#### [RECORDS SUPPLIED]

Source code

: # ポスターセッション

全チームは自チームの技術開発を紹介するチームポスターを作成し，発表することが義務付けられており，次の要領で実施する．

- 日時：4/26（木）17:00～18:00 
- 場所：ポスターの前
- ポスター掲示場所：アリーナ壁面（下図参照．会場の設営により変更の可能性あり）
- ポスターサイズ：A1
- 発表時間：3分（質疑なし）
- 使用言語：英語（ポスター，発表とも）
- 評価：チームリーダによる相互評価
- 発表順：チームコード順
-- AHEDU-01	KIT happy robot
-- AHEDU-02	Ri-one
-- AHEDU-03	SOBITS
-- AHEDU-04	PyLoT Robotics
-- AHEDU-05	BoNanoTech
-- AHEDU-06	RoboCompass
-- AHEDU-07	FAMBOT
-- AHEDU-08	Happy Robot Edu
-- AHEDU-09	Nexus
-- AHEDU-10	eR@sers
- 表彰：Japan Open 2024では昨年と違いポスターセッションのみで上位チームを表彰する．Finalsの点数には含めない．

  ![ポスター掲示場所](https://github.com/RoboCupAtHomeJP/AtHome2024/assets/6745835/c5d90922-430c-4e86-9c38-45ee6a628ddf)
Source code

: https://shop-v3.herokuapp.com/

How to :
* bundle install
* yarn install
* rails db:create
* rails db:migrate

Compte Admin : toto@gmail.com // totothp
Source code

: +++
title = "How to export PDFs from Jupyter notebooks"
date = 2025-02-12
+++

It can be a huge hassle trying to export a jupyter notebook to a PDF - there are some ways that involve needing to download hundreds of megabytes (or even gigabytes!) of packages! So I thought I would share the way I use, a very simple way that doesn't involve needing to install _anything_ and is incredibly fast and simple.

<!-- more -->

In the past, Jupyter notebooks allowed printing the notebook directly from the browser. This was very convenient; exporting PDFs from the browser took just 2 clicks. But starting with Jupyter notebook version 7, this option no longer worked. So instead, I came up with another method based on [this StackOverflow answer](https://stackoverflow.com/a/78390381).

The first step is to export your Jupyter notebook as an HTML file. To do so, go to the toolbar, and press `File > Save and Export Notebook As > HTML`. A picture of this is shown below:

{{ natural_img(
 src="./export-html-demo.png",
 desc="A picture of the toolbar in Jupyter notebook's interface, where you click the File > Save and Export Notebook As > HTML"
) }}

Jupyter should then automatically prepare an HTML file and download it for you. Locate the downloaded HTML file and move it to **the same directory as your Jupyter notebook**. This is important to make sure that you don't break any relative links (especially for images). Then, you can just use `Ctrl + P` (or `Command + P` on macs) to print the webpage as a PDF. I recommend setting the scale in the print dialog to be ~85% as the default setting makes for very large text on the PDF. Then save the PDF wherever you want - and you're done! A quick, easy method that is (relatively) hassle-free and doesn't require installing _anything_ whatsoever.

#### [INSTRUCTIONS FOR THE TASK]
Retype all of the listing exactly, leaving out no line.

#### [WRITTEN ANSWER]
Source code

: # ポスターセッション

全チームは自チームの技術開発を紹介するチームポスターを作成し，発表することが義務付けられており，次の要領で実施する．

- 日時：4/26（木）17:00～18:00 
- 場所：ポスターの前
- ポスター掲示場所：アリーナ壁面（下図参照．会場の設営により変更の可能性あり）
- ポスターサイズ：A1
- 発表時間：3分（質疑なし）
- 使用言語：英語（ポスター，発表とも）
- 評価：チームリーダによる相互評価
- 発表順：チームコード順
-- AHEDU-01	KIT happy robot
-- AHEDU-02	Ri-one
-- AHEDU-03	SOBITS
-- AHEDU-04	PyLoT Robotics
-- AHEDU-05	BoNanoTech
-- AHEDU-06	RoboCompass
-- AHEDU-07	FAMBOT
-- AHEDU-08	Happy Robot Edu
-- AHEDU-09	Nexus
-- AHEDU-10	eR@sers
- 表彰：Japan Open 2024では昨年と違いポスターセッションのみで上位チームを表彰する．Finalsの点数には含めない．

  ![ポスター掲示場所](https://github.com/RoboCupAtHomeJP/AtHome2024/assets/6745835/c5d90922-430c-4e86-9c38-45ee6a628ddf)
Source code

: https://shop-v3.herokuapp.com/

How to :
* bundle install
* yarn install
* rails db:create
* rails db:migrate

Compte Admin : toto@gmail.com // totothp
Source code

: +++
title = "How to export PDFs from Jupyter notebooks"
date = 2025-02-12
+++

It can be a huge hassle trying to export a jupyter notebook to a PDF - there are some ways that involve needing to download hundreds of megabytes (or even gigabytes!) of packages! So I thought I would share the way I use, a very simple way that doesn't involve needing to install _anything_ and is incredibly fast and simple.

<!-- more -->

In the past, Jupyter notebooks allowed printing the notebook directly from the browser. This was very convenient; exporting PDFs from the browser took just 2 clicks. But starting with Jupyter notebook version 7, this option no longer worked. So instead, I came up with another method based on [this StackOverflow answer](https://stackoverflow.com/a/78390381).

The first step is to export your Jupyter notebook as an HTML file. To do so, go to the toolbar, and press `File > Save and Export Notebook As > HTML`. A picture of this is shown below:

{{ natural_img(
 src="./export-html-demo.png",
 desc="A picture of the toolbar in Jupyter notebook's interface, where you click the File > Save and Export Notebook As > HTML"
) }}

Jupyter should then automatically prepare an HTML file and download it for you. Locate the downloaded HTML file and move it to **the same directory as your Jupyter notebook**. This is important to make sure that you don't break any relative links (especially for images). Then, you can just use `Ctrl + P` (or `Command + P` on macs) to print the webpage as a PDF. I recommend setting the scale in the print dialog to be ~85% as the default setting makes for very large text on the PDF. Then save the PDF wherever you want - and you're done! A quick, easy method that is (relatively) hassle-free and doesn't require installing _anything_ whatsoever.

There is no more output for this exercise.